Hence even if anyone agreement didn’t have an arbitration agreement, it can integrally be connected with the main agreement. The court ordered that all the agreements can be taken to the arbitration tribunal. The court further added that where there are several agreements, which are interconnected, then all the parties could be made amenable to the arbitration tribunal.[4]

With an increase in arbitration as a dispute resolution method, this doctrine is going to play a very vital role in cases to come. The best part of it is that the doctrine will be applicable depending upon the facts and actions of non-signatory parties. It will be a factual scenario of the case that will play an important role.

After many judgments of the Supreme Courts and different high courts, it is clear that the judiciary wants this doctrine in use. Many scholars believe that it is against the principle of contract and agreement, where the company is made binding without its consent. Others believe that interpretation of consent can also be done by the actions of the companies. Hence I am also of the belief that if this agreement helps in giving fair resolution to a company it should be allowed.

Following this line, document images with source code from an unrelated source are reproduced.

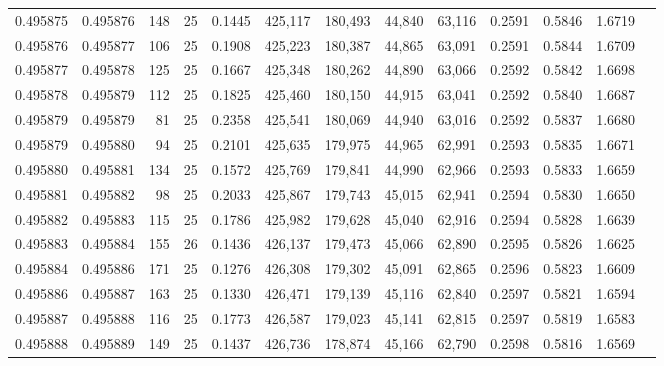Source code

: \begin{tabular}{rrrrrrrrrrrrr}
0.495875 & 0.495876 &   148 &  25 &                                     0.1445 & 425,117 & 180,493 &  44,840 &  63,116 & 0.2591 & 0.5846 & 1.6719 \\
0.495876 & 0.495877 &   106 &  25 &                                     0.1908 & 425,223 & 180,387 &  44,865 &  63,091 & 0.2591 & 0.5844 & 1.6709 \\
0.495877 & 0.495878 &   125 &  25 &                                     0.1667 & 425,348 & 180,262 &  44,890 &  63,066 & 0.2592 & 0.5842 & 1.6698 \\
0.495878 & 0.495879 &   112 &  25 &                                     0.1825 & 425,460 & 180,150 &  44,915 &  63,041 & 0.2592 & 0.5840 & 1.6687 \\
0.495879 & 0.495879 &    81 &  25 &                                     0.2358 & 425,541 & 180,069 &  44,940 &  63,016 & 0.2592 & 0.5837 & 1.6680 \\
0.495879 & 0.495880 &    94 &  25 &                                     0.2101 & 425,635 & 179,975 &  44,965 &  62,991 & 0.2593 & 0.5835 & 1.6671 \\
0.495880 & 0.495881 &   134 &  25 &                                     0.1572 & 425,769 & 179,841 &  44,990 &  62,966 & 0.2593 & 0.5833 & 1.6659 \\
0.495881 & 0.495882 &    98 &  25 &                                     0.2033 & 425,867 & 179,743 &  45,015 &  62,941 & 0.2594 & 0.5830 & 1.6650 \\
0.495882 & 0.495883 &   115 &  25 &                                     0.1786 & 425,982 & 179,628 &  45,040 &  62,916 & 0.2594 & 0.5828 & 1.6639 \\
0.495883 & 0.495884 &   155 &  26 &                                     0.1436 & 426,137 & 179,473 &  45,066 &  62,890 & 0.2595 & 0.5826 & 1.6625 \\
0.495884 & 0.495886 &   171 &  25 &                                     0.1276 & 426,308 & 179,302 &  45,091 &  62,865 & 0.2596 & 0.5823 & 1.6609 \\
0.495886 & 0.495887 &   163 &  25 &                                     0.1330 & 426,471 & 179,139 &  45,116 &  62,840 & 0.2597 & 0.5821 & 1.6594 \\
0.495887 & 0.495888 &   116 &  25 &                                     0.1773 & 426,587 & 179,023 &  45,141 &  62,815 & 0.2597 & 0.5819 & 1.6583 \\
0.495888 & 0.495889 &   149 &  25 &                                     0.1437 & 426,736 & 178,874 &  45,166 &  62,790 & 0.2598 & 0.5816 & 1.6569 \\

\end{tabular}
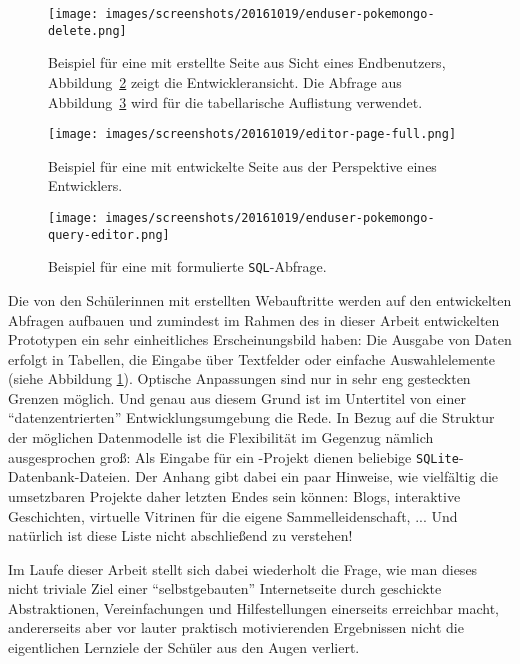 \begin{figure}[t]
  \texttt{[image: images/screenshots/20161019/enduser-pokemongo-delete.png]}
  \caption{Beispiel für eine mit \idename{} erstellte Seite aus Sicht eines Endbenutzers,  Abbildung~\ref{fig:introduction-example-pokemon-go-page-editor} zeigt die Entwickleransicht. Die Abfrage aus Abbildung~\ref{fig:introduction-example-pokemon-go-query-editor} wird für die tabellarische Auflistung verwendet.}
  \label{fig:introduction-example-pokemon-go-catch}
\end{figure}

\begin{figure}[p]
  \texttt{[image: images/screenshots/20161019/editor-page-full.png]}
  \caption{Beispiel für eine mit \idename{} entwickelte Seite aus der Perspektive eines Entwicklers.}
  \label{fig:introduction-example-pokemon-go-page-editor}
\end{figure}

\begin{figure}[p]
  \texttt{[image: images/screenshots/20161019/enduser-pokemongo-query-editor.png]}
  \caption{Beispiel für eine mit \idename{} formulierte \texttt{SQL}-Abfrage.}
  \label{fig:introduction-example-pokemon-go-query-editor}
\end{figure}

Die von den Schülerinnen mit \idename{} erstellten Webauftritte werden auf den entwickelten Abfragen aufbauen und zumindest im Rahmen des in dieser Arbeit entwickelten Prototypen ein sehr einheitliches Erscheinungsbild haben: Die Ausgabe von Daten erfolgt in Tabellen, die Eingabe über Textfelder oder einfache Auswahlelemente (siehe Abbildung \ref{fig:introduction-example-pokemon-go-catch}). Optische Anpassungen sind nur in sehr eng gesteckten Grenzen möglich. Und genau aus diesem Grund ist im Untertitel von einer "`datenzentrierten"' Entwicklungsumgebung die Rede. In Bezug auf die Struktur der möglichen Datenmodelle ist die Flexibilität im Gegenzug nämlich ausgesprochen groß: Als Eingabe für ein \idename{}-Projekt dienen beliebige \texttt{SQLite}-Datenbank-Dateien. Der Anhang gibt dabei ein paar Hinweise, wie vielfältig die umsetzbaren Projekte daher letzten Endes sein können: Blogs, interaktive Geschichten, virtuelle Vitrinen für die eigene Sammelleidenschaft, ... Und natürlich ist diese Liste nicht abschließend zu verstehen!

Im Laufe dieser Arbeit stellt sich dabei wiederholt die Frage, wie man dieses nicht triviale Ziel einer "`selbstgebauten"' Internetseite durch geschickte Abstraktionen, Vereinfachungen und Hilfestellungen einerseits erreichbar macht, andererseits aber vor lauter praktisch motivierenden Ergebnissen nicht die eigentlichen Lernziele der Schüler aus den Augen verliert.

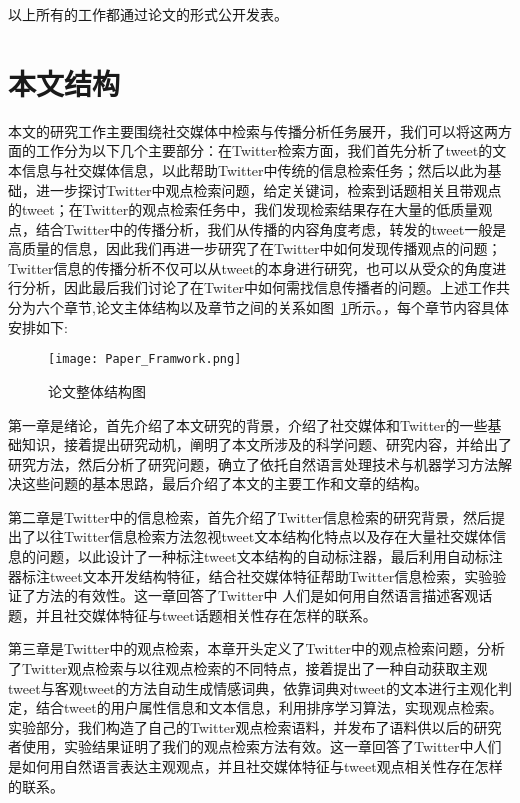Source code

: 以上所有的工作都通过论文的形式公开发表。


\section{本文结构}
本文的研究工作主要围绕社交媒体中检索与传播分析任务展开，我们可以将这两方面的工作分为以下几个主要部分：在Twitter检索方面，我们首先分析了tweet的文本信息与社交媒体信息，以此帮助Twitter中传统的信息检索任务；然后以此为基础，进一步探讨Twitter中观点检索问题，给定关键词，检索到话题相关且带观点的tweet；在Twitter的观点检索任务中，我们发现检索结果存在大量的低质量观点，结合Twitter中的传播分析，我们从传播的内容角度考虑，转发的tweet一般是高质量的信息，因此我们再进一步研究了在Twitter中如何发现传播观点的问题；Twitter信息的传播分析不仅可以从tweet的本身进行研究，也可以从受众的角度进行分析，因此最后我们讨论了在Twiter中如何需找信息传播者的问题。上述工作共分为六个章节,论文主体结构以及章节之间的关系如图~\ref{Paper_Framwork}所示。，每个章节内容具体安排如下:

\begin{figure}[htp]
\centering
\texttt{[image: Paper\_Framwork.png]}
\caption{论文整体结构图}
\label{Paper_Framwork}
\end{figure}

第一章是绪论，首先介绍了本文研究的背景，介绍了社交媒体和Twitter的一些基础知识，接着提出研究动机，阐明了本文所涉及的科学问题、研究内容，并给出了研究方法，然后分析了研究问题，确立了依托自然语言处理技术与机器学习方法解决这些问题的基本思路，最后介绍了本文的主要工作和文章的结构。

第二章是Twitter中的信息检索，首先介绍了Twitter信息检索的研究背景，然后提出了以往Twitter信息检索方法忽视tweet文本结构化特点以及存在大量社交媒体信息的问题，以此设计了一种标注tweet文本结构的自动标注器，最后利用自动标注器标注tweet文本开发结构特征，结合社交媒体特征帮助Twitter信息检索，实验验证了方法的有效性。这一章回答了Twitter中
人们是如何用自然语言描述客观话题，并且社交媒体特征与tweet话题相关性存在怎样的联系。

第三章是Twitter中的观点检索，本章开头定义了Twitter中的观点检索问题，分析了Twitter观点检索与以往观点检索的不同特点，接着提出了一种自动获取主观tweet与客观tweet的方法自动生成情感词典，依靠词典对tweet的文本进行主观化判定，结合tweet的用户属性信息和文本信息，利用排序学习算法，实现观点检索。实验部分，我们构造了自己的Twitter观点检索语料，并发布了语料供以后的研究者使用，实验结果证明了我们的观点检索方法有效。这一章回答了Twitter中人们是如何用自然语言表达主观观点，并且社交媒体特征与tweet观点相关性存在怎样的联系。

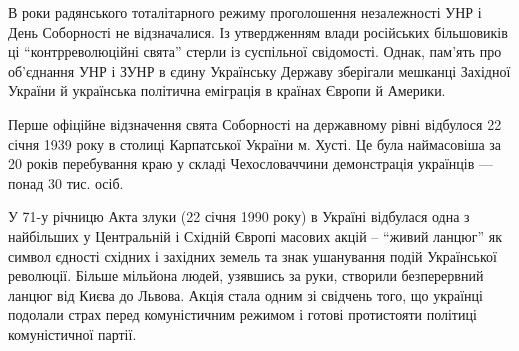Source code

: В роки радянського тоталітарного режиму проголошення незалежності УНР і День
Соборності не відзначалися. Із утвердженням влади російських більшовиків ці
\enquote{контрреволюційні свята} стерли із суспільної свідомості. Однак, пам'ять про
об'єднання УНР і ЗУНР в єдину Українську Державу зберігали мешканці Західної
України й українська політична еміграція в країнах Європи й Америки.

Перше офіційне відзначення свята Соборності на державному рівні відбулося 22
січня 1939 року в столиці Карпатської України м. Хусті. Це була наймасовіша за
20 років перебування краю у складі Чехословаччини демонстрація українців —
понад 30 тис. осіб.

У 71-у річницю Акта злуки (22 січня 1990 року) в Україні відбулася одна з
найбільших у Центральній і Східній Європі масових акцій – \enquote{живий ланцюг} як
символ єдності східних і західних земель та знак ушанування подій Української
революції. Більше мільйона людей, узявшись за руки, створили безперервний
ланцюг від Києва до Львова. Акція стала одним зі свідчень того, що українці
подолали страх перед комуністичним режимом і готові протистояти політиці
комуністичної партії.
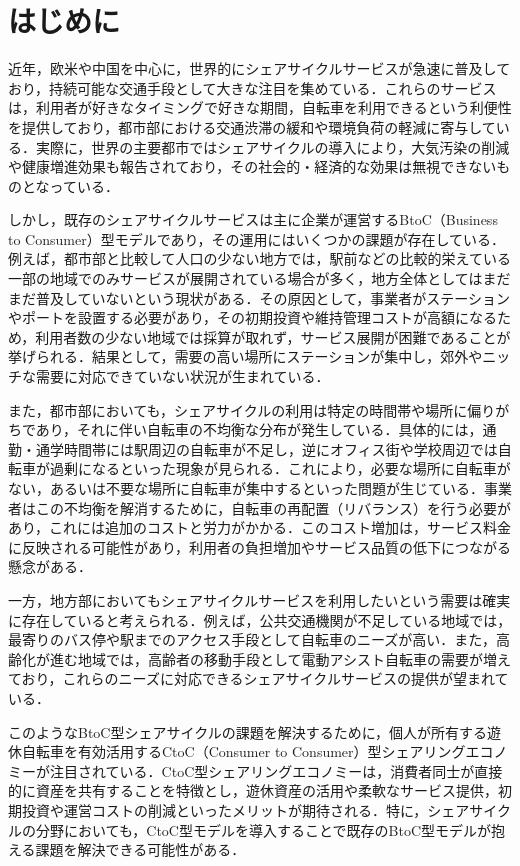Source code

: \section{はじめに}
  \label{sec:はじめに}
    \par 近年，欧米や中国を中心に，世界的にシェアサイクルサービスが急速に普及しており，持続可能な交通手段として大きな注目を集めている．これらのサービスは，利用者が好きなタイミングで好きな期間，自転車を利用できるという利便性を提供しており，都市部における交通渋滞の緩和や環境負荷の軽減に寄与している．実際に，世界の主要都市ではシェアサイクルの導入により，大気汚染の削減や健康増進効果も報告されており，その社会的・経済的な効果は無視できないものとなっている．
    \par しかし，既存のシェアサイクルサービスは主に企業が運営するBtoC（Business to Consumer）型モデルであり，その運用にはいくつかの課題が存在している．例えば，都市部と比較して人口の少ない地方では，駅前などの比較的栄えている一部の地域でのみサービスが展開されている場合が多く，地方全体としてはまだまだ普及していないという現状がある．その原因として，事業者がステーションやポートを設置する必要があり，その初期投資や維持管理コストが高額になるため，利用者数の少ない地域では採算が取れず，サービス展開が困難であることが挙げられる．結果として，需要の高い場所にステーションが集中し，郊外やニッチな需要に対応できていない状況が生まれている．
     \par また，都市部においても，シェアサイクルの利用は特定の時間帯や場所に偏りがちであり，それに伴い自転車の不均衡な分布が発生している．具体的には，通勤・通学時間帯には駅周辺の自転車が不足し，逆にオフィス街や学校周辺では自転車が過剰になるといった現象が見られる．これにより，必要な場所に自転車がない，あるいは不要な場所に自転車が集中するといった問題が生じている．事業者はこの不均衡を解消するために，自転車の再配置（リバランス）を行う必要があり，これには追加のコストと労力がかかる．このコスト増加は，サービス料金に反映される可能性があり，利用者の負担増加やサービス品質の低下につながる懸念がある．
      \par 一方，地方部においてもシェアサイクルサービスを利用したいという需要は確実に存在していると考えられる．例えば，公共交通機関が不足している地域では，最寄りのバス停や駅までのアクセス手段として自転車のニーズが高い．また，高齢化が進む地域では，高齢者の移動手段として電動アシスト自転車の需要が増えており，これらのニーズに対応できるシェアサイクルサービスの提供が望まれている．
       \par このようなBtoC型シェアサイクルの課題を解決するために，個人が所有する遊休自転車を有効活用するCtoC（Consumer to Consumer）型シェアリングエコノミーが注目されている．CtoC型シェアリングエコノミーは，消費者同士が直接的に資産を共有することを特徴とし，遊休資産の活用や柔軟なサービス提供，初期投資や運営コストの削減といったメリットが期待される．特に，シェアサイクルの分野においても，CtoC型モデルを導入することで既存のBtoC型モデルが抱える課題を解決できる可能性がある．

[1] United Nations Convention on the Recognition and Enforcement of Forign Arbitral Awards (New York, 10th June 1958)

[2] Chloro Controls Ltd vs Severn Trent Water Purification, Civil Appeal No. 7134 of 2020, 28th September 2012.

[3] Government of India, Law Commission of India, report no. 246, Amendment to the Arbitration and Conciliation Act 1996, August, 2014.

[4] Shweta Sahu & Ashish Kabra, Supreme Court’s Dictum on Reference of Non- Signatories to Abritration in Domestic Arbitrations, Nishith Desai Associates, May 11, 2018.


Author: Manav Patel, student at Institute of Law, Nirma University.